Women who smoke while pregnant may alter the DNA of their developing foetus, according to research.
ABC reports the international study of more than 6000 women and their children has found more evidence to suggest women who smoke while pregnant can alter the genes of their developing foetus.
Researchers identified 6073 places where the DNA was chemically modified differently – known as DNA methylation – in the children of regular smokers than in the newborns of non-smoking mothers.
The DNA changes were documented in samples of umbilical cord blood drawn after birth. Of the 6685 babies in the analysis, 13 per cent were born to mothers who smoked regularly while pregnant – leaving a lasting mark on the genome that leads into childhood.
Another 25 per cent had mothers who smoked occasionally while pregnant or had quit early in pregnancy.
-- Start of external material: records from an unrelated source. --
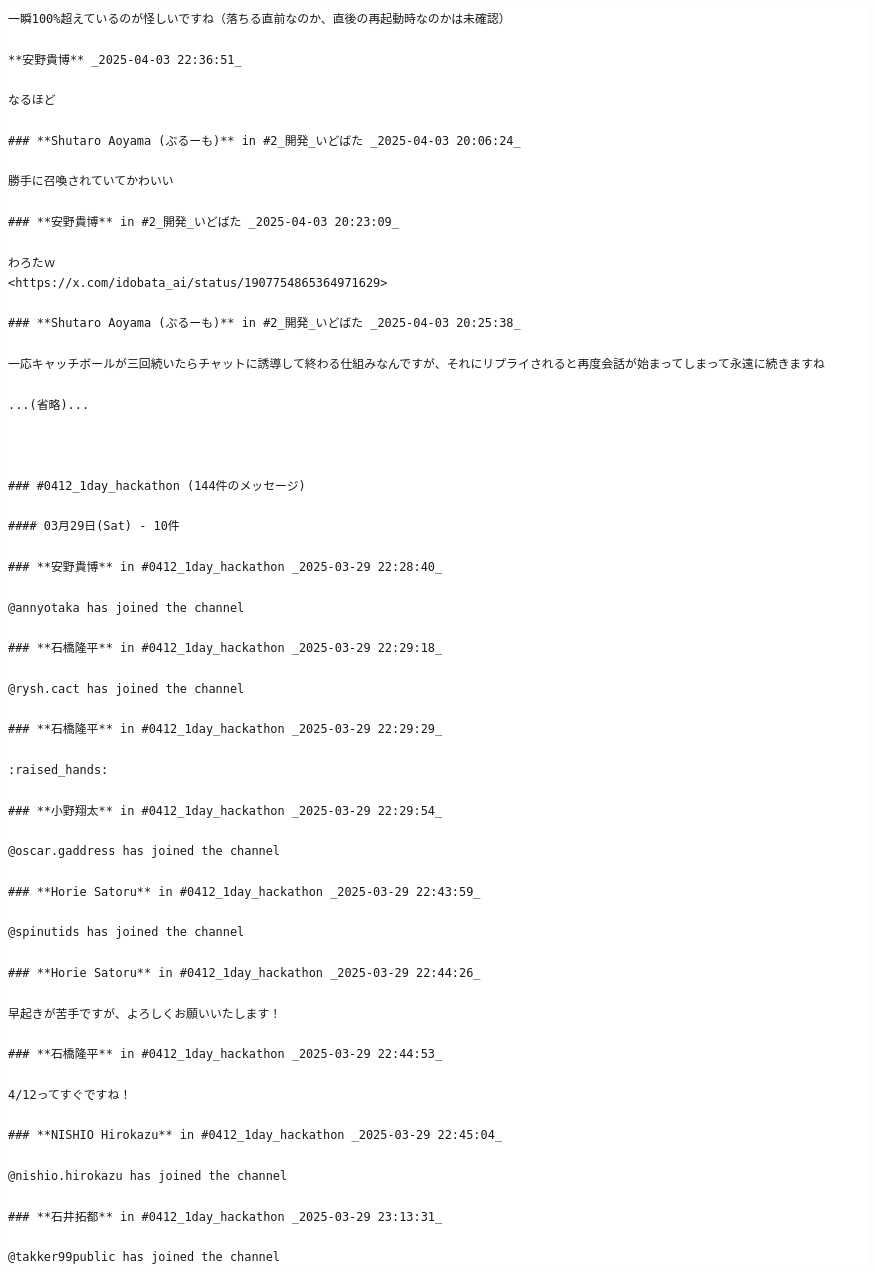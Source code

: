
 ```アベプラのコメント欄でも話題になっていますが、自動運転が当たり前になったら運転免許ってまだ必要でしょうか？
一瞬100%超えているのが怪しいですね（落ちる直前なのか、直後の再起動時なのかは未確認）

**安野貴博** _2025-04-03 22:36:51_

なるほど

### **Shutaro Aoyama (ぶるーも)** in #2_開発_いどばた _2025-04-03 20:06:24_

勝手に召喚されていてかわいい

### **安野貴博** in #2_開発_いどばた _2025-04-03 20:23:09_

わろたｗ
<https://x.com/idobata_ai/status/1907754865364971629>

### **Shutaro Aoyama (ぶるーも)** in #2_開発_いどばた _2025-04-03 20:25:38_

一応キャッチボールが三回続いたらチャットに誘導して終わる仕組みなんですが、それにリプライされると再度会話が始まってしまって永遠に続きますね

...(省略)...



### #0412_1day_hackathon (144件のメッセージ)

#### 03月29日(Sat) - 10件

### **安野貴博** in #0412_1day_hackathon _2025-03-29 22:28:40_

@annyotaka has joined the channel

### **石橋隆平** in #0412_1day_hackathon _2025-03-29 22:29:18_

@rysh.cact has joined the channel

### **石橋隆平** in #0412_1day_hackathon _2025-03-29 22:29:29_

:raised_hands:

### **小野翔太** in #0412_1day_hackathon _2025-03-29 22:29:54_

@oscar.gaddress has joined the channel

### **Horie Satoru** in #0412_1day_hackathon _2025-03-29 22:43:59_

@spinutids has joined the channel

### **Horie Satoru** in #0412_1day_hackathon _2025-03-29 22:44:26_

早起きが苦手ですが、よろしくお願いいたします！

### **石橋隆平** in #0412_1day_hackathon _2025-03-29 22:44:53_

4/12ってすぐですね！

### **NISHIO Hirokazu** in #0412_1day_hackathon _2025-03-29 22:45:04_

@nishio.hirokazu has joined the channel

### **石井拓都** in #0412_1day_hackathon _2025-03-29 23:13:31_

@takker99public has joined the channel

```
A separate analysis found that some DNA modifications remained in hundreds of older children (those with an average age of six) whose mothers had smoked while pregnant.
The report was published in the American Journal of Human Genetics.
The study’s lead author Dr Bonnie Joubert says many signals tied to developmental pathways and the changes were seen in genes relating to lung and nervous system development, smoking-related cancers and birth defects including a cleft lip or palate.
Despite warnings that chemicals from cigarette smoke can be passed through the mother’s placenta, more than 11 per cent of Australian women continue to smoke while pregnant. Smoking while pregnant can lead to miscarriage, a low birth weight, SIDS and reduced lung function.
According to Dr Christopher Gregg, an assistant professor of neurobiology and anatomy and human genetics at the University of Utah, the study’s size helps “to more effectively rule out potentially confounding factors, such as maternal age and socio-economic status” and it had “high impact”.
“It is well established that pregnant women should not smoke, but these new results reveal that smoking during pregnancy leaves a lasting mark on the genome that persists into childhood, and identifies the sites and genes in the genome that are especially susceptible to these effects,” he tells the ABC.
North Carolina State University assistant professor of biological sciences Dr Michael Cowley said the work took a first stab at answering a complex question.
“Whether these effects actually contribute to increased disease risk cannot be determined from this study, but this demonstration that smoking-associated epigenetic changes have functional relevance is important.
“Future work will be required to demonstrate causative links between smoking-associated epigenetic changes and offspring disease, but this study provides a reliable foundation on which to build.”
Quitline says “smoking during pregnancy is considered to be the biggest contributing factor to the development of complications during a pregnancy.
Cigarette smoke contains over 4,000 chemicals such as carbon monoxide, nicotine and cyanide. Tobacco causes long-term damage to the lungs, brain and blood of an unborn child and can cause pregnancy emergencies in the mother, by reducing the amount of essential oxygen and nutrients an unborn baby needs for healthy physical and mental development.”
Quitting smoking before or during pregnancy is the single most effective means of protecting your baby and yourself from the development of serious complications during pregnancy.
By quitting smoking before or during pregnancy you are:
•more likely to conceive naturally and without delay
•less likely to suffer a miscarriage or ectopic pregnancy
•less likely to deliver your baby prematurely
By quitting smoking before or during pregnancy your baby is:
•less likely to die at or shortly after birth from Sudden Infant Death Syndrome (SIDS)
•more likely to be born a healthy weight
•likely to be more settled and feed better
•more likely to be discharged home from hospital with you and need less care in hospital.
A baby exposed to tobacco smoke in-utero and through second-hand smoke as an infant is more likely to develop type 2 diabetes, heart disease, kidney disease and be obese as an adult. This risk is increased even if they are non-smokers throughout their lives.